Each entry below is to be returned exactly, with any pictures left out.

(Saved entries)
################

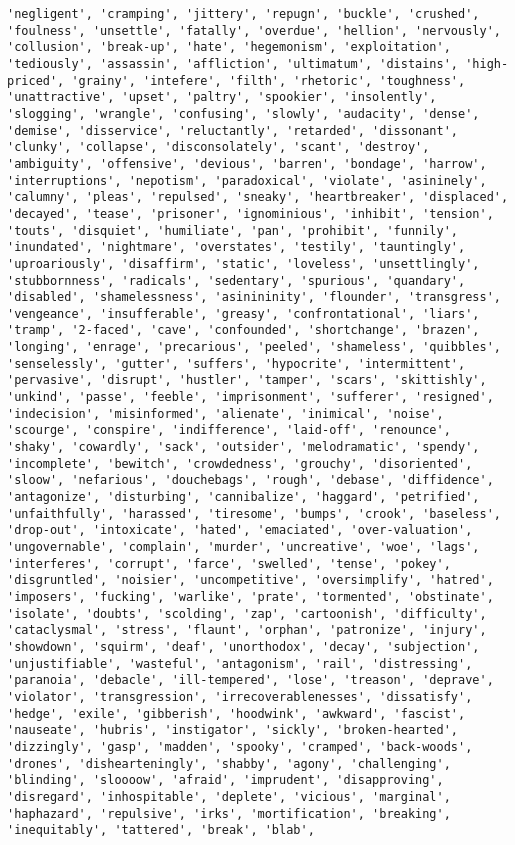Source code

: \documentclass[11pt]{article}
\begin{document}
\begin{Verbatim}[commandchars=\\\{\}]
'negligent', 'cramping', 'jittery', 'repugn', 'buckle', 'crushed', 'foulness', 'unsettle', 'fatally', 'overdue', 'hellion', 'nervously', 'collusion', 'break-up', 'hate', 'hegemonism', 'exploitation', 'tediously', 'assassin', 'affliction', 'ultimatum', 'distains', 'high-priced', 'grainy', 'intefere', 'filth', 'rhetoric', 'toughness', 'unattractive', 'upset', 'paltry', 'spookier', 'insolently', 'slogging', 'wrangle', 'confusing', 'slowly', 'audacity', 'dense', 'demise', 'disservice', 'reluctantly', 'retarded', 'dissonant', 'clunky', 'collapse', 'disconsolately', 'scant', 'destroy', 'ambiguity', 'offensive', 'devious', 'barren', 'bondage', 'harrow', 'interruptions', 'nepotism', 'paradoxical', 'violate', 'asininely', 'calumny', 'pleas', 'repulsed', 'sneaky', 'heartbreaker', 'displaced', 'decayed', 'tease', 'prisoner', 'ignominious', 'inhibit', 'tension', 'touts', 'disquiet', 'humiliate', 'pan', 'prohibit', 'funnily', 'inundated', 'nightmare', 'overstates', 'testily', 'tauntingly', 'uproariously', 'disaffirm', 'static', 'loveless', 'unsettlingly', 'stubbornness', 'radicals', 'sedentary', 'spurious', 'quandary', 'disabled', 'shamelessness', 'asinininity', 'flounder', 'transgress', 'vengeance', 'insufferable', 'greasy', 'confrontational', 'liars', 'tramp', '2-faced', 'cave', 'confounded', 'shortchange', 'brazen', 'longing', 'enrage', 'precarious', 'peeled', 'shameless', 'quibbles', 'senselessly', 'gutter', 'suffers', 'hypocrite', 'intermittent', 'pervasive', 'disrupt', 'hustler', 'tamper', 'scars', 'skittishly', 'unkind', 'passe', 'feeble', 'imprisonment', 'sufferer', 'resigned', 'indecision', 'misinformed', 'alienate', 'inimical', 'noise', 'scourge', 'conspire', 'indifference', 'laid-off', 'renounce', 'shaky', 'cowardly', 'sack', 'outsider', 'melodramatic', 'spendy', 'incomplete', 'bewitch', 'crowdedness', 'grouchy', 'disoriented', 'sloow', 'nefarious', 'douchebags', 'rough', 'debase', 'diffidence', 'antagonize', 'disturbing', 'cannibalize', 'haggard', 'petrified', 'unfaithfully', 'harassed', 'tiresome', 'bumps', 'crook', 'baseless', 'drop-out', 'intoxicate', 'hated', 'emaciated', 'over-valuation', 'ungovernable', 'complain', 'murder', 'uncreative', 'woe', 'lags', 'interferes', 'corrupt', 'farce', 'swelled', 'tense', 'pokey', 'disgruntled', 'noisier', 'uncompetitive', 'oversimplify', 'hatred', 'imposers', 'fucking', 'warlike', 'prate', 'tormented', 'obstinate', 'isolate', 'doubts', 'scolding', 'zap', 'cartoonish', 'difficulty', 'cataclysmal', 'stress', 'flaunt', 'orphan', 'patronize', 'injury', 'showdown', 'squirm', 'deaf', 'unorthodox', 'decay', 'subjection', 'unjustifiable', 'wasteful', 'antagonism', 'rail', 'distressing', 'paranoia', 'debacle', 'ill-tempered', 'lose', 'treason', 'deprave', 'violator', 'transgression', 'irrecoverablenesses', 'dissatisfy', 'hedge', 'exile', 'gibberish', 'hoodwink', 'awkward', 'fascist', 'nauseate', 'hubris', 'instigator', 'sickly', 'broken-hearted', 'dizzingly', 'gasp', 'madden', 'spooky', 'cramped', 'back-woods', 'drones', 'dishearteningly', 'shabby', 'agony', 'challenging', 'blinding', 'sloooow', 'afraid', 'imprudent', 'disapproving', 'disregard', 'inhospitable', 'deplete', 'vicious', 'marginal', 'haphazard', 'repulsive', 'irks', 'mortification', 'breaking', 'inequitably', 'tattered', 'break', 'blab', 
\end{Verbatim}
\end{document}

################

◆ Response for this exercise
Source code

: \documentclass[11pt]{article}
\begin{document}
\begin{Verbatim}[commandchars=\\\{\}]
'negligent', 'cramping', 'jittery', 'repugn', 'buckle', 'crushed', 'foulness', 'unsettle', 'fatally', 'overdue', 'hellion', 'nervously', 'collusion', 'break-up', 'hate', 'hegemonism', 'exploitation', 'tediously', 'assassin', 'affliction', 'ultimatum', 'distains', 'high-priced', 'grainy', 'intefere', 'filth', 'rhetoric', 'toughness', 'unattractive', 'upset', 'paltry', 'spookier', 'insolently', 'slogging', 'wrangle', 'confusing', 'slowly', 'audacity', 'dense', 'demise', 'disservice', 'reluctantly', 'retarded', 'dissonant', 'clunky', 'collapse', 'disconsolately', 'scant', 'destroy', 'ambiguity', 'offensive', 'devious', 'barren', 'bondage', 'harrow', 'interruptions', 'nepotism', 'paradoxical', 'violate', 'asininely', 'calumny', 'pleas', 'repulsed', 'sneaky', 'heartbreaker', 'displaced', 'decayed', 'tease', 'prisoner', 'ignominious', 'inhibit', 'tension', 'touts', 'disquiet', 'humiliate', 'pan', 'prohibit', 'funnily', 'inundated', 'nightmare', 'overstates', 'testily', 'tauntingly', 'uproariously', 'disaffirm', 'static', 'loveless', 'unsettlingly', 'stubbornness', 'radicals', 'sedentary', 'spurious', 'quandary', 'disabled', 'shamelessness', 'asinininity', 'flounder', 'transgress', 'vengeance', 'insufferable', 'greasy', 'confrontational', 'liars', 'tramp', '2-faced', 'cave', 'confounded', 'shortchange', 'brazen', 'longing', 'enrage', 'precarious', 'peeled', 'shameless', 'quibbles', 'senselessly', 'gutter', 'suffers', 'hypocrite', 'intermittent', 'pervasive', 'disrupt', 'hustler', 'tamper', 'scars', 'skittishly', 'unkind', 'passe', 'feeble', 'imprisonment', 'sufferer', 'resigned', 'indecision', 'misinformed', 'alienate', 'inimical', 'noise', 'scourge', 'conspire', 'indifference', 'laid-off', 'renounce', 'shaky', 'cowardly', 'sack', 'outsider', 'melodramatic', 'spendy', 'incomplete', 'bewitch', 'crowdedness', 'grouchy', 'disoriented', 'sloow', 'nefarious', 'douchebags', 'rough', 'debase', 'diffidence', 'antagonize', 'disturbing', 'cannibalize', 'haggard', 'petrified', 'unfaithfully', 'harassed', 'tiresome', 'bumps', 'crook', 'baseless', 'drop-out', 'intoxicate', 'hated', 'emaciated', 'over-valuation', 'ungovernable', 'complain', 'murder', 'uncreative', 'woe', 'lags', 'interferes', 'corrupt', 'farce', 'swelled', 'tense', 'pokey', 'disgruntled', 'noisier', 'uncompetitive', 'oversimplify', 'hatred', 'imposers', 'fucking', 'warlike', 'prate', 'tormented', 'obstinate', 'isolate', 'doubts', 'scolding', 'zap', 'cartoonish', 'difficulty', 'cataclysmal', 'stress', 'flaunt', 'orphan', 'patronize', 'injury', 'showdown', 'squirm', 'deaf', 'unorthodox', 'decay', 'subjection', 'unjustifiable', 'wasteful', 'antagonism', 'rail', 'distressing', 'paranoia', 'debacle', 'ill-tempered', 'lose', 'treason', 'deprave', 'violator', 'transgression', 'irrecoverablenesses', 'dissatisfy', 'hedge', 'exile', 'gibberish', 'hoodwink', 'awkward', 'fascist', 'nauseate', 'hubris', 'instigator', 'sickly', 'broken-hearted', 'dizzingly', 'gasp', 'madden', 'spooky', 'cramped', 'back-woods', 'drones', 'dishearteningly', 'shabby', 'agony', 'challenging', 'blinding', 'sloooow', 'afraid', 'imprudent', 'disapproving', 'disregard', 'inhospitable', 'deplete', 'vicious', 'marginal', 'haphazard', 'repulsive', 'irks', 'mortification', 'breaking', 'inequitably', 'tattered', 'break', 'blab', 
\end{Verbatim}
\end{document}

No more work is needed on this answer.